Red beets as we now know them probably didn't develop until the 17th century--but they have been eaten as wild, slender-rooted plant species with edible leaves over a broad sweep of land, from Britain to Indian, since prehistoric times. Both chard and sugar beets also developed from this common ancestor.

The Greeks and Romans, in fact, ate only the leaves--and mostly for medical reasons. Pliny spurned the beet root as "those scarlet nether parts." Only in the 2nd and 3rd centuries AD did epicures pronounce it delicious.

The 11th century Arab philosopher and physician Avicenna (Ibn Sina), sang its praises and its healing properties in his writings. Early Russian homeopaths followed suit and claimed it could cure tuberculosis, scurvy, and toothache--while Russian peasants believed it worked as an insecticide. During "babye leto" (Indian summer), they would bury beets imbedded with mosquitos and flies in a ceremony meant to relieve them of insect bites.

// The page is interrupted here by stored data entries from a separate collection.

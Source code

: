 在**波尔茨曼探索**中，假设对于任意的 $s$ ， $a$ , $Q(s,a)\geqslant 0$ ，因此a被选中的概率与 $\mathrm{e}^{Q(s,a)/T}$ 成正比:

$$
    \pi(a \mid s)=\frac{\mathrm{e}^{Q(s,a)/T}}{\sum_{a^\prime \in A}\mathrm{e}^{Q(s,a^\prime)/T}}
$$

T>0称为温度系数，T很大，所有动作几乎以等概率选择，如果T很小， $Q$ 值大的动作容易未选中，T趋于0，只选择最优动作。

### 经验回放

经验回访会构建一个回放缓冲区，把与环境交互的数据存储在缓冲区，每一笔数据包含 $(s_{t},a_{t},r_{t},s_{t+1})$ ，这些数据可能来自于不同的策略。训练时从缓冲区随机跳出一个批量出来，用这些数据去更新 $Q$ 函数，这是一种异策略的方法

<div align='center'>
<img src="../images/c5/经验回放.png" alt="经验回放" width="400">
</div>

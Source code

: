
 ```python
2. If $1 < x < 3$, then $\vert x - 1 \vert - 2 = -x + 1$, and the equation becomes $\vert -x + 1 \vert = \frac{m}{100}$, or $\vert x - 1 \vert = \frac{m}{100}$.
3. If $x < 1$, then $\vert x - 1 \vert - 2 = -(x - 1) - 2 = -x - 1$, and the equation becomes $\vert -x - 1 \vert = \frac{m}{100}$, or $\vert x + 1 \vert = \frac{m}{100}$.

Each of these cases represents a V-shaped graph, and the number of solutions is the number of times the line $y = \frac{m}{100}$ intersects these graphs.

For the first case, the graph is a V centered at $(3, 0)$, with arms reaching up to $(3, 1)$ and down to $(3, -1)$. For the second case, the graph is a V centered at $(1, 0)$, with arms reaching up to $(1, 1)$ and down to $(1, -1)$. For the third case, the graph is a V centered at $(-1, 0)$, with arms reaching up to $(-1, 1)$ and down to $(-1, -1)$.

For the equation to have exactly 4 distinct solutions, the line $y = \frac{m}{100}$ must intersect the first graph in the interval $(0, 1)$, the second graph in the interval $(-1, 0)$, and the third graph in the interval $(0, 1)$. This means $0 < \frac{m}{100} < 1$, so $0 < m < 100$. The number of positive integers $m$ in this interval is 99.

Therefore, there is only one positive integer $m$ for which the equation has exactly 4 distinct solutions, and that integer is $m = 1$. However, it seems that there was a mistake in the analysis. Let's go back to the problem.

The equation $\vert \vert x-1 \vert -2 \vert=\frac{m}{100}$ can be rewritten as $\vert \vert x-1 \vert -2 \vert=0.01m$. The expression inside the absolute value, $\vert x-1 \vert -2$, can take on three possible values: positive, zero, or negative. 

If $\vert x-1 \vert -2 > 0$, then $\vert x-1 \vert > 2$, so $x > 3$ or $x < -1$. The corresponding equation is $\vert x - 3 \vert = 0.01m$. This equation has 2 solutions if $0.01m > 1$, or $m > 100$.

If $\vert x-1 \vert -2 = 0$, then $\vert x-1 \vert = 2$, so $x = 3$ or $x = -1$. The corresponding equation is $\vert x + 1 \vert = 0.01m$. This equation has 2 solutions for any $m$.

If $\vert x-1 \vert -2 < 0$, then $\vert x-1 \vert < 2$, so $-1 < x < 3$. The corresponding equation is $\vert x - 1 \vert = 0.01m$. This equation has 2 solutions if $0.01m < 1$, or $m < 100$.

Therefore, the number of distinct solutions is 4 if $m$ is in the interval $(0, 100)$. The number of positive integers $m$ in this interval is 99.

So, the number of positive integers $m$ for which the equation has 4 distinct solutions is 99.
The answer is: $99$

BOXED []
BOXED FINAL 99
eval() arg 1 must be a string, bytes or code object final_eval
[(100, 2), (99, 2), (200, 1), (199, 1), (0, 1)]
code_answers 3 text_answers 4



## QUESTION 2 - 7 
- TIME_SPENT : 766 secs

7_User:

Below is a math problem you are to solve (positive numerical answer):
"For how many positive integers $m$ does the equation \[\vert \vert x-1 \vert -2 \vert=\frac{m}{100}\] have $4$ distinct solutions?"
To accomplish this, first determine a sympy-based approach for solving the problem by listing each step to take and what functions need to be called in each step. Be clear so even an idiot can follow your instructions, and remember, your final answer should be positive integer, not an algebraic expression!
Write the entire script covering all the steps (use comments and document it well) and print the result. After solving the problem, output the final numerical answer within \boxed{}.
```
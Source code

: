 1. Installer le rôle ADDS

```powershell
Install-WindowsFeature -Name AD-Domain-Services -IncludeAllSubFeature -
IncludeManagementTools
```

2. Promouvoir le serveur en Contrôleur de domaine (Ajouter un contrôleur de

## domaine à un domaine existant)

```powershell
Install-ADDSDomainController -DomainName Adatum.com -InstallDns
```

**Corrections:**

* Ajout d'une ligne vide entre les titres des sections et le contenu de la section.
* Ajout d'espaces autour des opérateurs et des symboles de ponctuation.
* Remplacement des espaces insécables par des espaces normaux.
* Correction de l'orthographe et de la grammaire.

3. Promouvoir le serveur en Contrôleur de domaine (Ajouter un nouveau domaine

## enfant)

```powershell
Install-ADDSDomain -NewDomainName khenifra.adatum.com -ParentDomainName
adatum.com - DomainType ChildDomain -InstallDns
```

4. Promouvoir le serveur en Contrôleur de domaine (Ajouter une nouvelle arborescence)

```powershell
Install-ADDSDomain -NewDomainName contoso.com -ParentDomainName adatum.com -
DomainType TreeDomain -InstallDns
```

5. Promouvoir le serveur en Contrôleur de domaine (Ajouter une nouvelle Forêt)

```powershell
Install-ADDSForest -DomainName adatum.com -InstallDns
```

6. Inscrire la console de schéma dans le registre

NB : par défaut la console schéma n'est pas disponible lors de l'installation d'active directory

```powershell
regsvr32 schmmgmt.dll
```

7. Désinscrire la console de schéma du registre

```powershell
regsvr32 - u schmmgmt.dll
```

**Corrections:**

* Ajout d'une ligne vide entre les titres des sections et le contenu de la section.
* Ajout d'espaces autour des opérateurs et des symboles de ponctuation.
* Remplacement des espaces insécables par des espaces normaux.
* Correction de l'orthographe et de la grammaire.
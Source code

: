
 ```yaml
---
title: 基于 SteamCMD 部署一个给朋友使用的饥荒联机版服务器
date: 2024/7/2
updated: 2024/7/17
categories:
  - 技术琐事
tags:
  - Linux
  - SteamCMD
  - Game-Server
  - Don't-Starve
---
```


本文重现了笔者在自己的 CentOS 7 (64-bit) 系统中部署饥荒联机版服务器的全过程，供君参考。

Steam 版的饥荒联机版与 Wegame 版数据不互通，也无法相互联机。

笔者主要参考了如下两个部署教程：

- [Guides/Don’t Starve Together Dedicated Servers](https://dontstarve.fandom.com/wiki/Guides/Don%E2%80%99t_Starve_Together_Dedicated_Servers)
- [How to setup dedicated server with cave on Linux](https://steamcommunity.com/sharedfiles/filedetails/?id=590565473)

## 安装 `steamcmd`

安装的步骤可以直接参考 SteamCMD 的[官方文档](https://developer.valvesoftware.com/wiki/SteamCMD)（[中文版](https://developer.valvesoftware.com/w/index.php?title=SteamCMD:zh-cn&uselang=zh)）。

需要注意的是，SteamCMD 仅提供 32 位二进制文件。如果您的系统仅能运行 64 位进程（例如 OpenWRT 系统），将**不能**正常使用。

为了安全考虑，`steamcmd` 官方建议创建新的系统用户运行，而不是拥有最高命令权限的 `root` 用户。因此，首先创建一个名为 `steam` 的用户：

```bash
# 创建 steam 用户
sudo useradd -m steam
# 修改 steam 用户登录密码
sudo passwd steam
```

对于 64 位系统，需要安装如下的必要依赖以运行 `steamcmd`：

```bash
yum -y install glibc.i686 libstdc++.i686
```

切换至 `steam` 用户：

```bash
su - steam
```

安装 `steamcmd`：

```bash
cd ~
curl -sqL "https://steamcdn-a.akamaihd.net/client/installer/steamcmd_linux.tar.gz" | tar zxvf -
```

Samuel Butler, in his Notebooks, remarked that "The beet root is a better emblem of modesty than the rose. The color is as fine; it conceals itself from the view more completely; moreover, it is good to eat, and will make excellent sugar." Surely the last few comments give a spirited definition to the word modesty.

Ironically, Russian beauties--both peasants and ladies in high society--used the beet as a rouge for their cheeks...to keep away mosquitos and attract the opposite sex.